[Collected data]
# # # # #

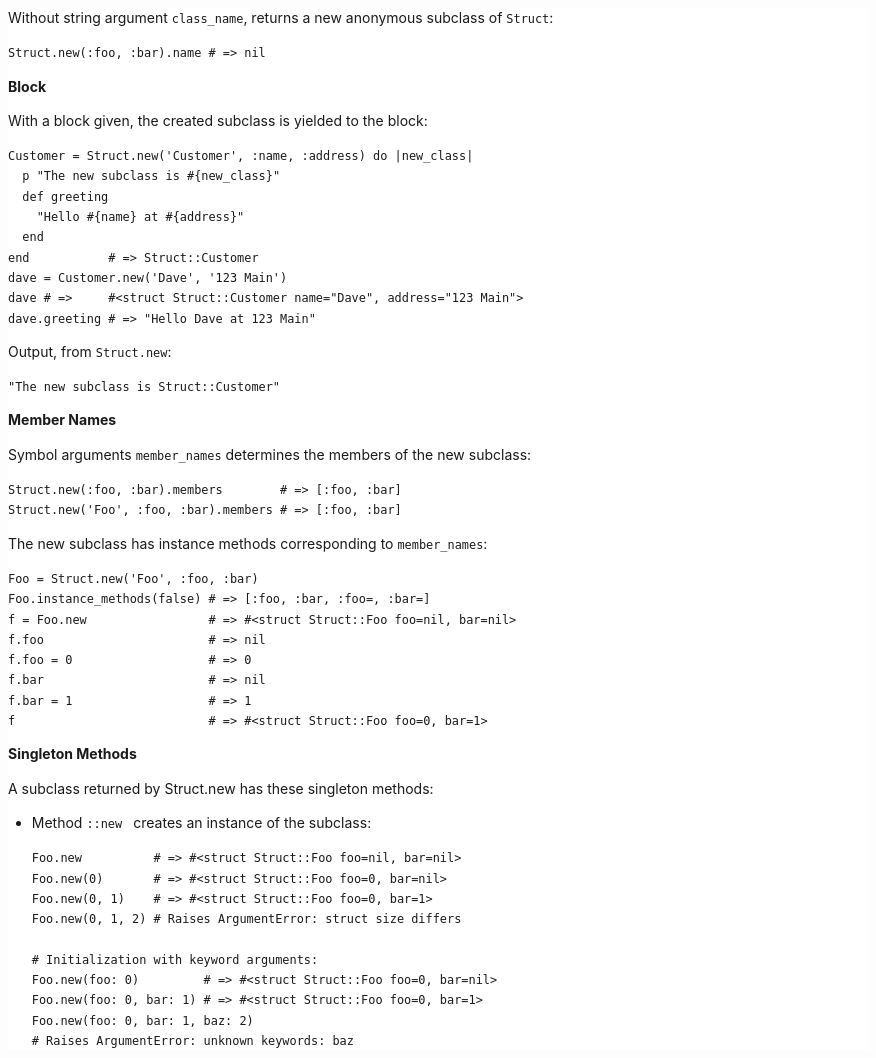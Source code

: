 Without string argument `class_name`, returns a new anonymous subclass of
`Struct`:

    Struct.new(:foo, :bar).name # => nil

**Block**

With a block given, the created subclass is yielded to the block:

    Customer = Struct.new('Customer', :name, :address) do |new_class|
      p "The new subclass is #{new_class}"
      def greeting
        "Hello #{name} at #{address}"
      end
    end           # => Struct::Customer
    dave = Customer.new('Dave', '123 Main')
    dave # =>     #<struct Struct::Customer name="Dave", address="123 Main">
    dave.greeting # => "Hello Dave at 123 Main"

Output, from `Struct.new`:

    "The new subclass is Struct::Customer"

**Member Names**

Symbol arguments `member_names` determines the members of the new subclass:

    Struct.new(:foo, :bar).members        # => [:foo, :bar]
    Struct.new('Foo', :foo, :bar).members # => [:foo, :bar]

The new subclass has instance methods corresponding to `member_names`:

    Foo = Struct.new('Foo', :foo, :bar)
    Foo.instance_methods(false) # => [:foo, :bar, :foo=, :bar=]
    f = Foo.new                 # => #<struct Struct::Foo foo=nil, bar=nil>
    f.foo                       # => nil
    f.foo = 0                   # => 0
    f.bar                       # => nil
    f.bar = 1                   # => 1
    f                           # => #<struct Struct::Foo foo=0, bar=1>

**Singleton Methods**

A subclass returned by Struct.new has these singleton methods:

*   Method `::new ` creates an instance of the subclass:

        Foo.new          # => #<struct Struct::Foo foo=nil, bar=nil>
        Foo.new(0)       # => #<struct Struct::Foo foo=0, bar=nil>
        Foo.new(0, 1)    # => #<struct Struct::Foo foo=0, bar=1>
        Foo.new(0, 1, 2) # Raises ArgumentError: struct size differs

        # Initialization with keyword arguments:
        Foo.new(foo: 0)         # => #<struct Struct::Foo foo=0, bar=nil>
        Foo.new(foo: 0, bar: 1) # => #<struct Struct::Foo foo=0, bar=1>
        Foo.new(foo: 0, bar: 1, baz: 2)
        # Raises ArgumentError: unknown keywords: baz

# # # # #

> _What to work on_: Which lines of the entries above contain the word "Dave"? Copy each of them.

> _Worked solution_:
    dave = Customer.new('Dave', '123 Main')
    dave # =>     #<struct Struct::Customer name="Dave", address="123 Main">
    dave.greeting # => "Hello Dave at 123 Main"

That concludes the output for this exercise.